■ About this task ■
Every entry below, first to last, should be restated word for word.

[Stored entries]
----
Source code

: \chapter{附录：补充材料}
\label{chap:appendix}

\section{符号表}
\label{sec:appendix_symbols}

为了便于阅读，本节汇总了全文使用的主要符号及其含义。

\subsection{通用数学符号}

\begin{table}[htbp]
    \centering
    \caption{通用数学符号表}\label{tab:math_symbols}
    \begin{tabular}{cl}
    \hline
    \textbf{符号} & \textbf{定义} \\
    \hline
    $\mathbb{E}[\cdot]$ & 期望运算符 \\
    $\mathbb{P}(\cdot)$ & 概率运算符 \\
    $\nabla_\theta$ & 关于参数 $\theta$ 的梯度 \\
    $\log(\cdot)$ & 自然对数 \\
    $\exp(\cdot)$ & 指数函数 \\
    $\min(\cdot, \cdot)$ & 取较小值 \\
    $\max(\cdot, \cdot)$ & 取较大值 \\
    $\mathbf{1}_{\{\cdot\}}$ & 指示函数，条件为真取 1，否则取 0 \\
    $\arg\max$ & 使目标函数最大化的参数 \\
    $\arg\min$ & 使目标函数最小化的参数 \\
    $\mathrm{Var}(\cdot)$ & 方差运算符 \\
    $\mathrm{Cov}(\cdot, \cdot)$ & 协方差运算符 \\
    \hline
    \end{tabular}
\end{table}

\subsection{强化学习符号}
----
■ Solved exercise ■
Source code

: \chapter{附录：补充材料}
\label{chap:appendix}

\section{符号表}
\label{sec:appendix_symbols}

为了便于阅读，本节汇总了全文使用的主要符号及其含义。

\subsection{通用数学符号}

\begin{table}[htbp]
    \centering
    \caption{通用数学符号表}\label{tab:math_symbols}
    \begin{tabular}{cl}
    \hline
    \textbf{符号} & \textbf{定义} \\
    \hline
    $\mathbb{E}[\cdot]$ & 期望运算符 \\
    $\mathbb{P}(\cdot)$ & 概率运算符 \\
    $\nabla_\theta$ & 关于参数 $\theta$ 的梯度 \\
    $\log(\cdot)$ & 自然对数 \\
    $\exp(\cdot)$ & 指数函数 \\
    $\min(\cdot, \cdot)$ & 取较小值 \\
    $\max(\cdot, \cdot)$ & 取较大值 \\
    $\mathbf{1}_{\{\cdot\}}$ & 指示函数，条件为真取 1，否则取 0 \\
    $\arg\max$ & 使目标函数最大化的参数 \\
    $\arg\min$ & 使目标函数最小化的参数 \\
    $\mathrm{Var}(\cdot)$ & 方差运算符 \\
    $\mathrm{Cov}(\cdot, \cdot)$ & 协方差运算符 \\
    \hline
    \end{tabular}
\end{table}

\subsection{强化学习符号}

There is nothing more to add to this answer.